Work task
Please reproduce the records exactly, leaving out any pictures.

Recorded information Block Start

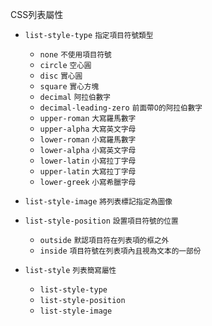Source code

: CSS列表屬性
- `list-style-type` <small>指定項目符號類型</small>	
	- `none` <small>不使用項目符號</small>
	- `circle` <small>空心圓</small>
	- `disc` <small>實心圓</small>
	- `square` <small>實心方塊</small>
	- `decimal` <small>阿拉伯數字</small>
	- `decimal-leading-zero` <small>前面帶0的阿拉伯數字</small>
	- `upper-roman` <small>大寫羅馬數字</small>
	- `upper-alpha` <small>大寫英文字母</small>
	- `lower-roman` <small>小寫羅馬數字</small>
	- `lower-alpha` <small>小寫英文字母</small>
	- `lower-latin` <small>小寫拉丁字母</small>
	- `upper-latin` <small>大寫拉丁字母</small>
	- `lower-greek` <small>小寫希臘字母</small>

- `list-style-image` <small>將列表標記指定為圖像</small>
- `list-style-position` <small>設置項目符號的位置</small>	
	- `outside` <small>默認項目符在列表項的框之外</small>
	- `inside` <small>項目符號在列表項內且視為文本的一部份</small>

- `list-style`	<small>列表簡寫屬性</small>	
	- `list-style-type`
	- `list-style-position`
	- `list-style-image`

Recorded information Block End

Exercise output
Source code

: CSS列表屬性
- `list-style-type` <small>指定項目符號類型</small>	
	- `none` <small>不使用項目符號</small>
	- `circle` <small>空心圓</small>
	- `disc` <small>實心圓</small>
	- `square` <small>實心方塊</small>
	- `decimal` <small>阿拉伯數字</small>
	- `decimal-leading-zero` <small>前面帶0的阿拉伯數字</small>
	- `upper-roman` <small>大寫羅馬數字</small>
	- `upper-alpha` <small>大寫英文字母</small>
	- `lower-roman` <small>小寫羅馬數字</small>
	- `lower-alpha` <small>小寫英文字母</small>
	- `lower-latin` <small>小寫拉丁字母</small>
	- `upper-latin` <small>大寫拉丁字母</small>
	- `lower-greek` <small>小寫希臘字母</small>

- `list-style-image` <small>將列表標記指定為圖像</small>
- `list-style-position` <small>設置項目符號的位置</small>	
	- `outside` <small>默認項目符在列表項的框之外</small>
	- `inside` <small>項目符號在列表項內且視為文本的一部份</small>

- `list-style`	<small>列表簡寫屬性</small>	
	- `list-style-type`
	- `list-style-position`
	- `list-style-image`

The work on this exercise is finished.